Mais de telles réflexions n’étaient pas de nature à occuper longtemps celui auquel elles auraient pu être si grandement utiles. Il prit un ton railleur, ce qui est peut-être le moyen le plus commode d’échapper aux reproches que fait la conscience. « Tout Cavalier, dit-il, devrait fléchir le genou devant mistress Alice Lee, pour avoir fait un portrait si flatteur du roi notre maître, en mettant à contribution à son profit toutes les vertus de ses ancêtres ; seulement il est un point qu’il ne s’attendait pas qu’une femme aurait passé sous silence. Après avoir fait de lui, du chef de son grand’père et de son père, un modèle de toutes les vertus royales et privées, pourquoi ne pas l’avoir aussi gratifié des grâces personnelles qui distinguaient sa mère ?… Comment le fils d’Henriette-Marie, la plus belle femme de son temps, ne joindrait-il pas à toutes les autres qualités la recommandation d’un beau visage et d’une tournure élégante ?… Il a le même droit héréditaire à la beauté du corps qu’aux qualités de l’esprit, et le portrait avec cette addition serait parfait dans son genre… Dieu fasse qu’il soit ressemblant ! — Je vous entends, maître Kerneguy, dit Alice ; mais je ne suis point une fée, et ne puis accorder, comme les fées dans les contes de nos nourrices, les dons que la Providence a refusés. Je suis assez femme pour avoir pris des informations à ce sujet, et je tiens de source certaine que le roi, qui a reçu le jour de parents d’une beauté si extraordinaire, est d’une laideur peu commune. — Bon Dieu, ma sœur ! » dit Albert se levant dans un mouvement d’impatience.

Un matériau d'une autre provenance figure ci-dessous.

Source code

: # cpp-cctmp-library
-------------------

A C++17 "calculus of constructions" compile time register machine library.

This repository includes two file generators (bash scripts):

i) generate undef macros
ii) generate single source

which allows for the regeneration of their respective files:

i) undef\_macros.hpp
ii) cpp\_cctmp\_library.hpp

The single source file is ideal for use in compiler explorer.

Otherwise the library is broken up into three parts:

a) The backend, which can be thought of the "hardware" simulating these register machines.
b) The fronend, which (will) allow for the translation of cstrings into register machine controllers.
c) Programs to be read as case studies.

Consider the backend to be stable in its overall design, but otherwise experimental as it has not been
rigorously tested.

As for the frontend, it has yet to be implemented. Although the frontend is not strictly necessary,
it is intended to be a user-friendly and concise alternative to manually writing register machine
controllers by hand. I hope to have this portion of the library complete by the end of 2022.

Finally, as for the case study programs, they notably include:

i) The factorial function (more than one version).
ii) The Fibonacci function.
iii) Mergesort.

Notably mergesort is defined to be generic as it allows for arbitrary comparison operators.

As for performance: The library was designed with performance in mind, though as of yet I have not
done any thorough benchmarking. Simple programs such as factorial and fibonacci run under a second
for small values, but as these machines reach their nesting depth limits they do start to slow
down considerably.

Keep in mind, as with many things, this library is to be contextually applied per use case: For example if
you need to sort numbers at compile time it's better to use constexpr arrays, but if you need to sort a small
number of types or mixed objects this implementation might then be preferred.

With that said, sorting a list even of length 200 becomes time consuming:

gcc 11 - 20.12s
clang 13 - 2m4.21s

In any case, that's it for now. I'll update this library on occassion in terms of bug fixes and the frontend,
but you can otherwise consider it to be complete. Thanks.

« Comment ! c’est vous-même qui me l’avez dit, » répliqua Alice surprise de l’émotion qu’il montrait ; « et vous avez ajouté même… — C’est intolérable, murmura Albert ; il faut que je sorte pour parler à Jocelin sur-le-champ. Louis, » continua-t-il en jetant un regard suppliant sur Kerneguy, vous viendrez sûrement avec moi ? — Ce serait bien volontiers, » répliqua ce dernier en souriant malicieusement ; « mais vous voyez combien je souffre encore de la blessure qui me fait boiter… Non, non, Albert, » lui dit-il tout bas en résistant aux efforts que faisait le jeune Lee pour l’engager à sortir ; « pouvez-vous supposer que je sois assez fou pour me fâcher de cela ?… au contraire, j’ai le désir d’en profiter. — Dieu le veuille ! » se dit en lui-même le jeune homme en quittant la chambre ; « ce sera la première leçon dont vous ayez jamais profité ; et que le diable confonde les intrigues et les intrigants qui m’ont décidé à vous amener dans cette maison ! » Et il alla dissiper sa mauvaise humeur dans le parc.


  1. C’est ici le vieux Shakespeare. a. m.